Jan 04, 2006 23:13
Staring into the deepest regions the words were spoken "There but for the grace of God." For people who don't know me all that well, I tend to get into very philosophical discussions with my multiple personalities (coughdrops) and anyone else who will listen. So here it goes: is God (i.e. life, the universe, and everything) purely circumstantial? It seems hubris of the highest order to presume that my religion was the first to ever believe in the grace of a deity resulting in salvation or damnation, just as it seems hubris to presume that humans are the most intelligent species from the days of creation onward. I never feel quite so insignificant and at the same time connected as when I touch the ocean during a storm. A slight touch, just fingertips trailing across the water as rumbling masses of grey streaked with light approach the shore from the sea. It seems like everything is born of the sea. Perhaps that belief explains my somewhat bizarre fascination with the legends of Atlantis and Avalon. An entire civilization swallowed by the sea in the same fashion that mist (another form of water) wraps around a magical land simultaneously lying on, around, and beneath our everyday world. Watching the ocean changing, it is easy to imagine a higher presence or greater intelligence; the waves are everywhere, signifying cycles of birth, life, death, and redemption. Maybe if I were born to that other intelligence, or another time, I would have complete faith in the grace of God by another name. Shakespeare may have been an arrogant chauvinist even for his time, but he understood the power of names in a human's hands. The name should not define everything a concept or person is, yet names have the powers to steal pieces from souls.

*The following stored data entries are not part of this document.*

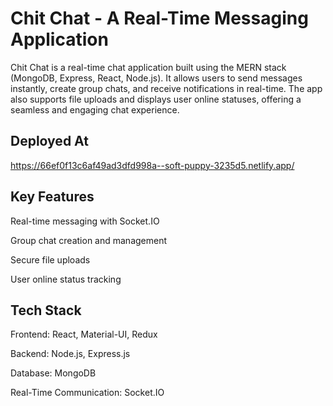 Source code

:
# Chit Chat - A Real-Time Messaging Application

Chit Chat is a real-time chat application built using the MERN stack (MongoDB, Express, React, Node.js). It allows users to send messages instantly, create group chats, and receive notifications in real-time. The app also supports file uploads and displays user online statuses, offering a seamless and engaging chat experience.


## Deployed At

https://66ef0f13c6af49ad3dfd998a--soft-puppy-3235d5.netlify.app/
## Key Features

Real-time messaging with Socket.IO

Group chat creation and management

Secure file uploads

User online status tracking


## Tech Stack

Frontend: React, Material-UI, Redux

Backend: Node.js, Express.js

Database: MongoDB

Real-Time Communication: Socket.IO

There is a fine distinction between alone and lonely; the line that should be blurry stands clearly defined. Coming back to family and old friends/acquaintances drives home the fact that humans remain in a constant state of growth (kind of ironic, but true). The feeling of being alone does not mean that a person can't still feel content with the status quo. There is just an element of vigilance: watchfulness for that person to awaken the soul and send sparks of light dancing around in darkness. The vigilance is usually overwhelmed by the sense that said person brings their own flowers. To explain that, my silent reader would have to read a poem my parents shared with me at my high school graduation that I have come to fully affirm and experience over time called "Learning."
Do you believe that all of these random thoughts were really a manner of unblocking the writing part of my brain so I could finish something you might see if you ask nicely? :) To everyone who is confused or frustrated by me, just understand that I exist currently in a state of aloneness (not loneliness) and that I tend to retreat when I feel unwanted.